Elasticity Information:

  • Global elasticity: -1.598
  • Category elasticities range: -1.681 to -1.482
product category time_period price units_sold product_elasticity category_elasticity global_elasticity cat_by_time
0 8 0 125.95 550 -1.185907 -1.63475 -1.597683 8-0
0 8 1 125.95 504 -1.185907 -1.63475 -1.597683 8-1
0 8 2 149.59 388 -1.185907 -1.63475 -1.597683 8-2
0 8 3 149.59 349 -1.185907 -1.63475 -1.597683 8-3
0 8 4 176.56 287 -1.185907 -1.63475 -1.597683 8-4

Model

We start by creating indices for products, categories, and category-time combos using pd.factorize(). This permits us to seelct the right parameter for every remark. We then convert the value (logged) and units series into JAX arrays, then create plates that corresponds to every of our parameter groups. These plates store the parameters values for every level of the hierarchy, together with storing the parameters representing the fixed effects.

The model uses NumPyro’s plate to define the parameter groups:

  • global_a: 1 global price elasticity parameter with a $textrm{Normal}(-2, 1)$ prior.
  • category_a: $C=10$ category-level elasticities with priors centered on the worldwide parameter and standard deviation of 1.
  • product_a: $N=11,798$ product-specific elasticities with priors centered on their respective category parameters and standard deviation of 1.
  • product_effect: $N=11,798$ product-specific baseline demand effects with a typical deviation of three.
  • time_cat_effects: $(T=156)cdot(C=10)$ time-varying effects specific to every category-time combination with a typical deviation of three.
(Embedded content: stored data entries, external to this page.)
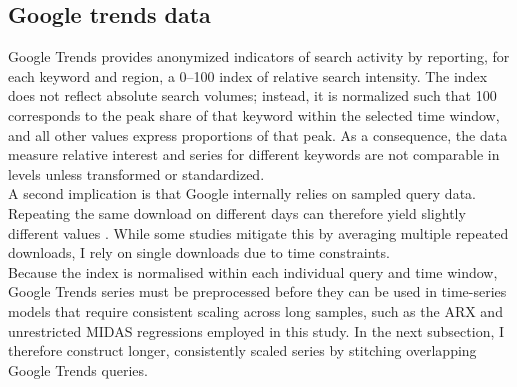 \documentclass[12pt,a4paper]{article}
\begin{document}
\subsection{Google trends data}
Google Trends provides anonymized indicators of search activity by reporting, for each keyword and region, a 0–100 index of relative search intensity. The index does not reflect absolute search volumes; instead, it is normalized such that 100 corresponds to the peak share of that keyword within the selected time window, and all other values express proportions of that peak. As a consequence, the data measure relative interest and series for different keywords are not comparable in levels unless transformed or standardized.\\
A second implication is that Google internally relies on sampled query data. Repeating the same download on different days can therefore yield slightly different values \citep{carrier}.
While some studies mitigate this by averaging multiple repeated downloads, I rely on single downloads due to time constraints.\\
Because the index is normalised within each individual query and time window, Google Trends series must be preprocessed before they can be used in time-series models that require consistent scaling across long samples, such as the ARX and unrestricted MIDAS regressions employed in this study. In the next subsection, I therefore construct longer, consistently scaled series by stitching overlapping Google Trends queries.
\end{document}
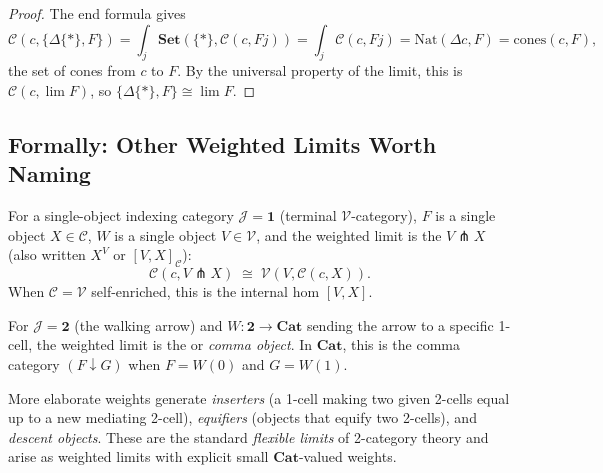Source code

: \begin{proof}
The end formula gives
\begin{equation*}
  \mathcal{C}(c, \{\Delta\{*\}, F\})
  = \int_j \mathbf{Set}(\{*\}, \mathcal{C}(c, F j))
  = \int_j \mathcal{C}(c, F j)
  = \mathrm{Nat}(\Delta c, F)
  = \mathrm{cones}(c, F),
\end{equation*}
the set of cones from $c$ to $F$. By the universal property of the limit,
this is $\mathcal{C}(c, \lim F)$, so $\{\Delta\{*\}, F\} \cong \lim F$.
\end{proof}

\subsection{Formally: Other Weighted Limits Worth Naming}

\begin{example_thm}[Cotensor]
\label{ex:cotensor}
For a single-object indexing category $\mathcal{J} = \mathbf{1}$ (terminal
$\mathcal{V}$-category), $F$ is a single object $X \in \mathcal{C}$, $W$ is a
single object $V \in \mathcal{V}$, and the weighted limit is the
 $V \pitchfork X$ (also written $X^V$ or $[V, X]_\mathcal{C}$):
\begin{equation*}
  \mathcal{C}(c, V \pitchfork X) \;\cong\; \mathcal{V}(V, \mathcal{C}(c, X)).
\end{equation*}
When $\mathcal{C} = \mathcal{V}$ self-enriched, this is the internal hom
$[V, X]$.
\end{example_thm}

\begin{example_thm}
For $\mathcal{J} = \mathbf{2}$ (the walking arrow) and $W : \mathbf{2} \to
\mathbf{Cat}$ sending the arrow to a specific 1-cell, the weighted limit is
the  or \emph{comma object}. In $\mathbf{Cat}$, this is the
comma category $(F \downarrow G)$ when $F = W(0)$ and $G = W(1)$.
\end{example_thm}

\begin{example_thm}
More elaborate weights generate \emph{inserters} (a 1-cell making two given
2-cells equal up to a new mediating 2-cell), \emph{equifiers} (objects that
equify two 2-cells), and \emph{descent objects}. These are the standard
\emph{flexible limits} of 2-category theory and arise as weighted limits
with explicit small $\mathbf{Cat}$-valued weights.
\end{example_thm}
We then reparameterize the parameters using The LocScaleReparam() argument to enhance sampling efficiency and avoid funneling. After creating the parameters, we calculate log expected demand, then convert it back to a rate parameter with clipping for numerical stability. Finally, we call on the information plate to sample from a Poisson distribution with the calculated rate parameter. The optimization algorithm will then find the values of the parameters that best fit the information using stochastic gradient descent. Below is a graphical representation of the model to indicate the connection between the parameters.


import jax
import jax.numpy as jnp
import numpyro
import numpyro.distributions as dist
from numpyro.infer.reparam import LocScaleReparam

def model(df: pd.DataFrame, consequence: None):
    # Define indexes
    product_idx, unique_product = pd.factorize(df['product'])
    cat_idx, unique_category = pd.factorize(df['category'])
    time_cat_idx, unique_time_cat = pd.factorize(df['cat_by_time'])
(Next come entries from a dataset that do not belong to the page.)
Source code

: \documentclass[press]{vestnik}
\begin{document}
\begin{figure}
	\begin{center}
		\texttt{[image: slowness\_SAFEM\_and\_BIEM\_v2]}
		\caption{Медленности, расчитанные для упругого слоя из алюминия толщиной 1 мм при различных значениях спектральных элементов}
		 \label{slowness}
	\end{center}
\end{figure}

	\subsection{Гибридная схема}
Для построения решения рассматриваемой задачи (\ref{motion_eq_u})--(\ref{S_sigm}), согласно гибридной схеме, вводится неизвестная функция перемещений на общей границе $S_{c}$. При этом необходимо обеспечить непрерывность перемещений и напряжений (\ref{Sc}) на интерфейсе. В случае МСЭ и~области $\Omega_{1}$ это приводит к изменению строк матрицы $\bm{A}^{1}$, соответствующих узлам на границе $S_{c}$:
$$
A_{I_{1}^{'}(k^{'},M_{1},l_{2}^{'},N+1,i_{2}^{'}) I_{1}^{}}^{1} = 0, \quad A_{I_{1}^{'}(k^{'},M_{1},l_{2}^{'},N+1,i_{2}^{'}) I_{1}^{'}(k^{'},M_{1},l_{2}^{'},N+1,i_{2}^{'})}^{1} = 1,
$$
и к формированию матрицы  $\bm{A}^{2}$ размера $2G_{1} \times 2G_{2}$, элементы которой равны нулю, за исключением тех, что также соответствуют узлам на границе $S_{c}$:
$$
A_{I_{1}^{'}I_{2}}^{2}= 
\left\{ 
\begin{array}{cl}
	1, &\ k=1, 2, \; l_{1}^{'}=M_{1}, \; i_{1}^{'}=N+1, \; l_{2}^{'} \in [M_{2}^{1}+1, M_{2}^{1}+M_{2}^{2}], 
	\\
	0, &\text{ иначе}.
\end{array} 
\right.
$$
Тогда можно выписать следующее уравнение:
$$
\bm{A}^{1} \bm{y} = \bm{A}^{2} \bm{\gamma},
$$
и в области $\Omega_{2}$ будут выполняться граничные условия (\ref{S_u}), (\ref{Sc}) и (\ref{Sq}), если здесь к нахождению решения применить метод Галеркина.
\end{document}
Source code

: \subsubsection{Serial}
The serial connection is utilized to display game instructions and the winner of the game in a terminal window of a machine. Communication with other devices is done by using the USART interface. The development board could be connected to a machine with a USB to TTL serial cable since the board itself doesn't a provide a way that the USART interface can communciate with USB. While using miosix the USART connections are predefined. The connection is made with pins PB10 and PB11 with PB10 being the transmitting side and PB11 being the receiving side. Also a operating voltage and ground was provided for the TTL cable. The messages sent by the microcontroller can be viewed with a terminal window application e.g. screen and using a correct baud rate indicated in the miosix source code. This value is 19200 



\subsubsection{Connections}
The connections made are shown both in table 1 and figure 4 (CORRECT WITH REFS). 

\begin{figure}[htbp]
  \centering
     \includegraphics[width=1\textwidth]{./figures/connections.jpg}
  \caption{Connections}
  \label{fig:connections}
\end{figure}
    # Convert the value and units series to jax arrays
    log_price = jnp.log(df.price.values)
    consequence = jnp.array(consequence) if consequence just isn't None else None

    # Generate mapping
    product_to_category = jnp.array(pd.DataFrame({'product': product_idx, 'category': cat_idx}).drop_duplicates().category.values, dtype=np.int16)

    # Create the plates to store parameters
    category_plate = numpyro.plate("category", unique_category.shape[0])
    time_cat_plate = numpyro.plate("time_cat", unique_time_cat.shape[0])
    product_plate = numpyro.plate("product", unique_product.shape[0])
    data_plate = numpyro.plate("data", size=consequence.shape[0])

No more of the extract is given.